Frente a la corrupción, ni atrición, ni contrición

Ciudadanos PP

El espectáculo de la política española discurre entre la farsa y el drama, una obra mala en el libreto y en la representación. El desfile de entrada y salida del Congreso de las respectivas cuadrillas, con el jefe al frente y la pandilla y meritorios alrededor, entre una nube de cámaras que producen imágenes inútiles, forma parte de la liturgia estéril que rodea la investidura, los pactos y los rechazos. Una liturgia y una representación lamentables.

El libreto no es mejor, las condiciones exigidas por Ciudadanos son precisas en sus enunciados, pero tienden a desvanecerse a medida que tratan de concretar. Podrían lograr algo importante y regenerador, pero también puede quedar en nada o muy poco, con el paso del tiempo. El problema de fondo es la sinceridad y la voluntad política; muy poco de ambas virtudes.

En el caso de la corrupción el PP consiguió sin coste retirar el nombre de Bárcenas de los documentos, un triunfo menor, pero importante porque ese nombre está prescrito en el partido, es impronunciable. El problema de la corrupción más que Bárcenas es el encubrimiento, la falta de ganas de reconocer los errores, de asumirlos y de comprometerse a no reincidir.
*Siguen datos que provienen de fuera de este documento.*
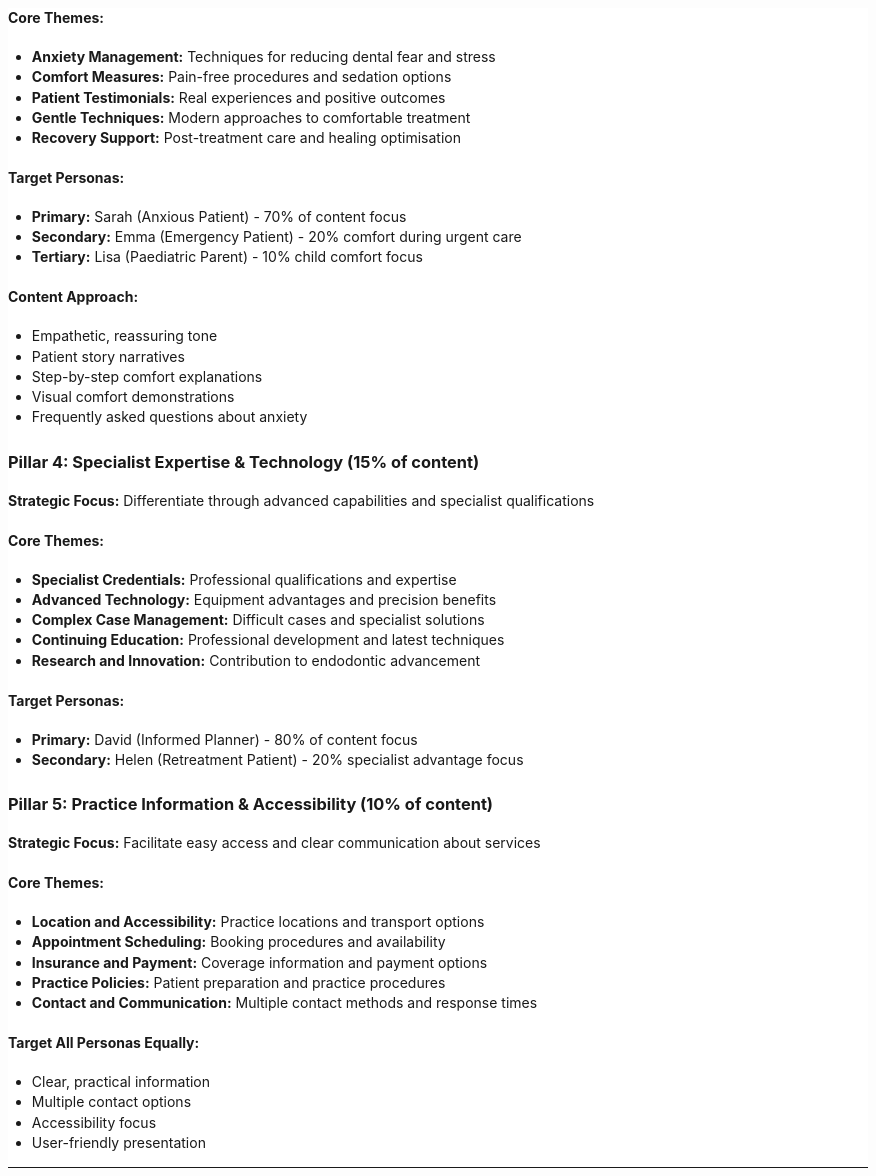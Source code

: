 #### Core Themes:
- **Anxiety Management:** Techniques for reducing dental fear and stress
- **Comfort Measures:** Pain-free procedures and sedation options
- **Patient Testimonials:** Real experiences and positive outcomes
- **Gentle Techniques:** Modern approaches to comfortable treatment
- **Recovery Support:** Post-treatment care and healing optimisation

#### Target Personas:
- **Primary:** Sarah (Anxious Patient) - 70% of content focus
- **Secondary:** Emma (Emergency Patient) - 20% comfort during urgent care
- **Tertiary:** Lisa (Paediatric Parent) - 10% child comfort focus

#### Content Approach:
- Empathetic, reassuring tone
- Patient story narratives
- Step-by-step comfort explanations
- Visual comfort demonstrations
- Frequently asked questions about anxiety

### Pillar 4: Specialist Expertise & Technology (15% of content)
**Strategic Focus:** Differentiate through advanced capabilities and specialist qualifications

#### Core Themes:
- **Specialist Credentials:** Professional qualifications and expertise
- **Advanced Technology:** Equipment advantages and precision benefits
- **Complex Case Management:** Difficult cases and specialist solutions
- **Continuing Education:** Professional development and latest techniques
- **Research and Innovation:** Contribution to endodontic advancement

#### Target Personas:
- **Primary:** David (Informed Planner) - 80% of content focus
- **Secondary:** Helen (Retreatment Patient) - 20% specialist advantage focus

### Pillar 5: Practice Information & Accessibility (10% of content)
**Strategic Focus:** Facilitate easy access and clear communication about services

#### Core Themes:
- **Location and Accessibility:** Practice locations and transport options
- **Appointment Scheduling:** Booking procedures and availability
- **Insurance and Payment:** Coverage information and payment options
- **Practice Policies:** Patient preparation and practice procedures
- **Contact and Communication:** Multiple contact methods and response times

#### Target All Personas Equally:
- Clear, practical information
- Multiple contact options
- Accessibility focus
- User-friendly presentation

---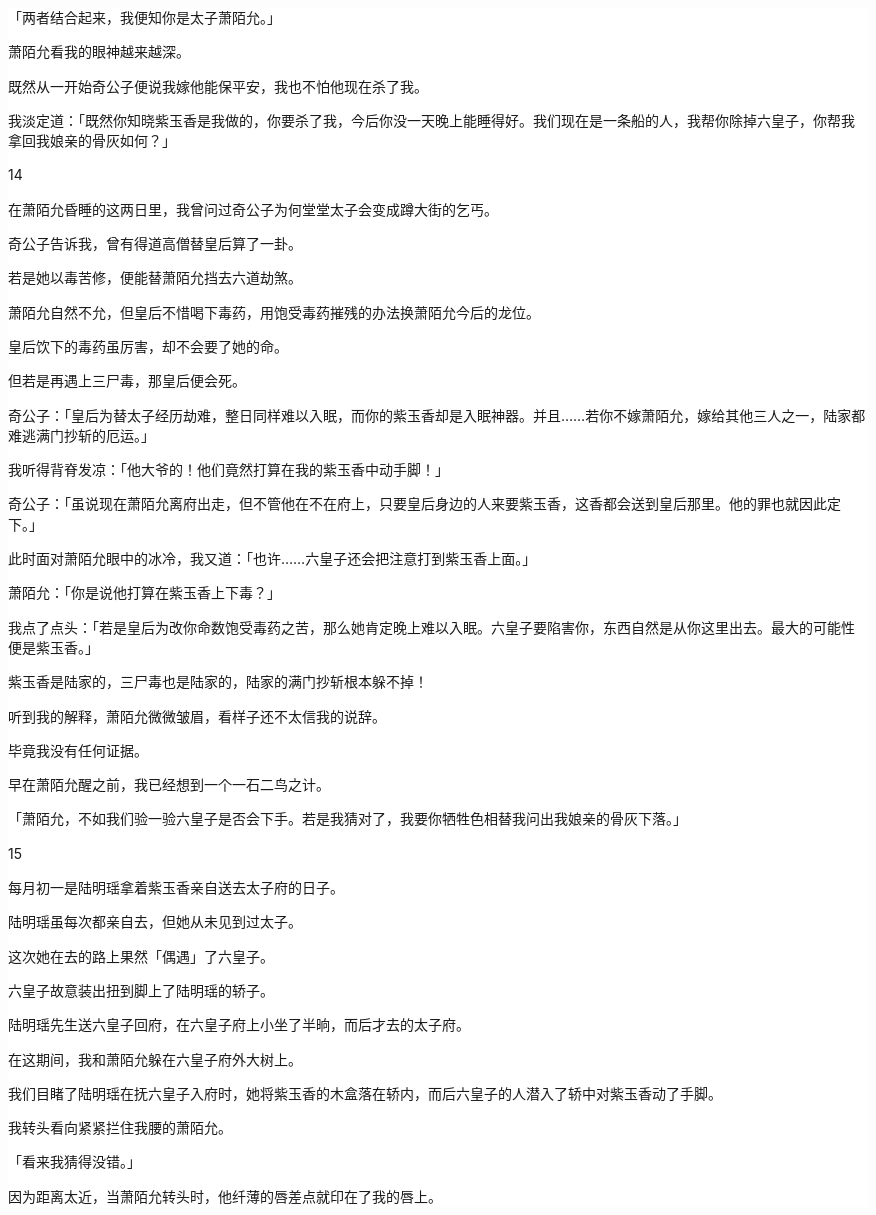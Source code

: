 「两者结合起来，我便知你是太子萧陌允。」

萧陌允看我的眼神越来越深。

既然从一开始奇公子便说我嫁他能保平安，我也不怕他现在杀了我。

我淡定道：「既然你知晓紫玉香是我做的，你要杀了我，今后你没一天晚上能睡得好。我们现在是一条船的人，我帮你除掉六皇子，你帮我拿回我娘亲的骨灰如何？」

14

在萧陌允昏睡的这两日里，我曾问过奇公子为何堂堂太子会变成蹲大街的乞丐。

奇公子告诉我，曾有得道高僧替皇后算了一卦。

若是她以毒苦修，便能替萧陌允挡去六道劫煞。

萧陌允自然不允，但皇后不惜喝下毒药，用饱受毒药摧残的办法换萧陌允今后的龙位。

皇后饮下的毒药虽厉害，却不会要了她的命。

但若是再遇上三尸毒，那皇后便会死。

奇公子：「皇后为替太子经历劫难，整日同样难以入眠，而你的紫玉香却是入眠神器。并且……若你不嫁萧陌允，嫁给其他三人之一，陆家都难逃满门抄斩的厄运。」

我听得背脊发凉：「他大爷的！他们竟然打算在我的紫玉香中动手脚！」

奇公子：「虽说现在萧陌允离府出走，但不管他在不在府上，只要皇后身边的人来要紫玉香，这香都会送到皇后那里。他的罪也就因此定下。」

此时面对萧陌允眼中的冰冷，我又道：「也许……六皇子还会把注意打到紫玉香上面。」

萧陌允：「你是说他打算在紫玉香上下毒？」

我点了点头：「若是皇后为改你命数饱受毒药之苦，那么她肯定晚上难以入眠。六皇子要陷害你，东西自然是从你这里出去。最大的可能性便是紫玉香。」

紫玉香是陆家的，三尸毒也是陆家的，陆家的满门抄斩根本躲不掉！

听到我的解释，萧陌允微微皱眉，看样子还不太信我的说辞。

毕竟我没有任何证据。

早在萧陌允醒之前，我已经想到一个一石二鸟之计。

「萧陌允，不如我们验一验六皇子是否会下手。若是我猜对了，我要你牺牲色相替我问出我娘亲的骨灰下落。」

15

每月初一是陆明瑶拿着紫玉香亲自送去太子府的日子。

陆明瑶虽每次都亲自去，但她从未见到过太子。

这次她在去的路上果然「偶遇」了六皇子。

六皇子故意装出扭到脚上了陆明瑶的轿子。

陆明瑶先生送六皇子回府，在六皇子府上小坐了半晌，而后才去的太子府。

在这期间，我和萧陌允躲在六皇子府外大树上。

我们目睹了陆明瑶在抚六皇子入府时，她将紫玉香的木盒落在轿内，而后六皇子的人潜入了轿中对紫玉香动了手脚。

我转头看向紧紧拦住我腰的萧陌允。

「看来我猜得没错。」

因为距离太近，当萧陌允转头时，他纤薄的唇差点就印在了我的唇上。
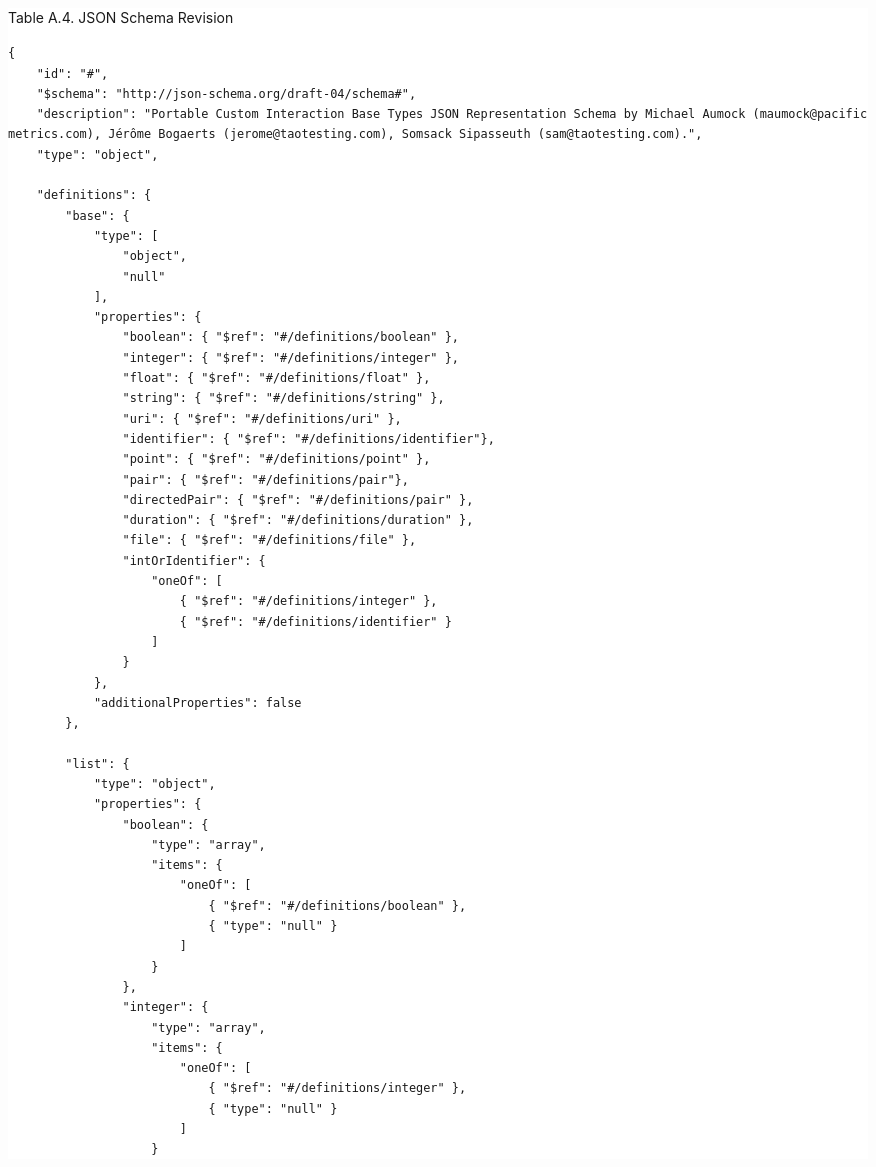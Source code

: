 Table A.4. JSON Schema Revision


    {
        "id": "#",
        "$schema": "http://json-schema.org/draft-04/schema#",
        "description": "Portable Custom Interaction Base Types JSON Representation Schema by Michael Aumock (maumock@pacificmetrics.com), Jérôme Bogaerts (jerome@taotesting.com), Somsack Sipasseuth (sam@taotesting.com).",
        "type": "object",

        "definitions": {
            "base": {
                "type": [
                    "object",
                    "null"
                ],
                "properties": {
                    "boolean": { "$ref": "#/definitions/boolean" },
                    "integer": { "$ref": "#/definitions/integer" },
                    "float": { "$ref": "#/definitions/float" },
                    "string": { "$ref": "#/definitions/string" },
                    "uri": { "$ref": "#/definitions/uri" },
                    "identifier": { "$ref": "#/definitions/identifier"},
                    "point": { "$ref": "#/definitions/point" },
                    "pair": { "$ref": "#/definitions/pair"},
                    "directedPair": { "$ref": "#/definitions/pair" },
                    "duration": { "$ref": "#/definitions/duration" },
                    "file": { "$ref": "#/definitions/file" },
                    "intOrIdentifier": {
                        "oneOf": [
                            { "$ref": "#/definitions/integer" },
                            { "$ref": "#/definitions/identifier" }
                        ]
                    }
                },
                "additionalProperties": false
            },

            "list": {
                "type": "object",
                "properties": {
                    "boolean": {
                        "type": "array",
                        "items": {
                            "oneOf": [
                                { "$ref": "#/definitions/boolean" },
                                { "type": "null" }
                            ]
                        }
                    },
                    "integer": {
                        "type": "array",
                        "items": {
                            "oneOf": [
                                { "$ref": "#/definitions/integer" },
                                { "type": "null" }
                            ]
                        }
La negociación de hasta dónde las dimisiones, cuándo deben producirse... tiene tinte ridículo, nacional SI, pero autonómico y local, NO, o depende, o ya veremos. Lo que es evidente es que en el PP y Rajoy (ahora son sinónimos) no hay atrición, no hay pesar por las ofensas y faltas, ni tampoco hay contrición, arrepentimiento y propósito de no volver a actuar mal.

No es creíble la actitud del PP ante la corrupción desde el día y hora que no ha reconocido nada, no ha corregido casi nada, solo lo más evidente y no tanto como castigo cuanto ajuste de cuentas entre las tribus del partido que han aprovechado la coyuntura para ganar posiciones y hacer retroceder a algunos adversarios.

No hay atrición porque no hay temor al castigo por las ofensas; tal y como algún magistrado afín al PP ha escrito, el electorado ha asimilado la corrupción como algo no evitable, que forma parte de la naturaleza de las cosas, por lo que no hay que pedir cuentas. Una verdad a medias porque a los dos partidos tradicionales, PP y PSOE, les ha pasado factura con pérdida de votos (entre un tercio y la mitad) pero no suficiente como para amenazar definitivamente su existencia.

En Italia la corrupción se llevó por delante a la democracia cristiana y a los socialistas, que desaparecieron; aquí no parece que vaya a ocurrir algo semejante. De manera que no hay propósito de enmienda, ni siquiera reconocimiento de las ofensas. Los electores no han castigado lo suficiente, mantienen la vida a los partidos, incluso al de Pujol, aunque les han dejado maltrechos. Tanto como al país, una sociedad cada vez más escéptica y descreída, más desconfiada y derrotista, que es el mayor daño.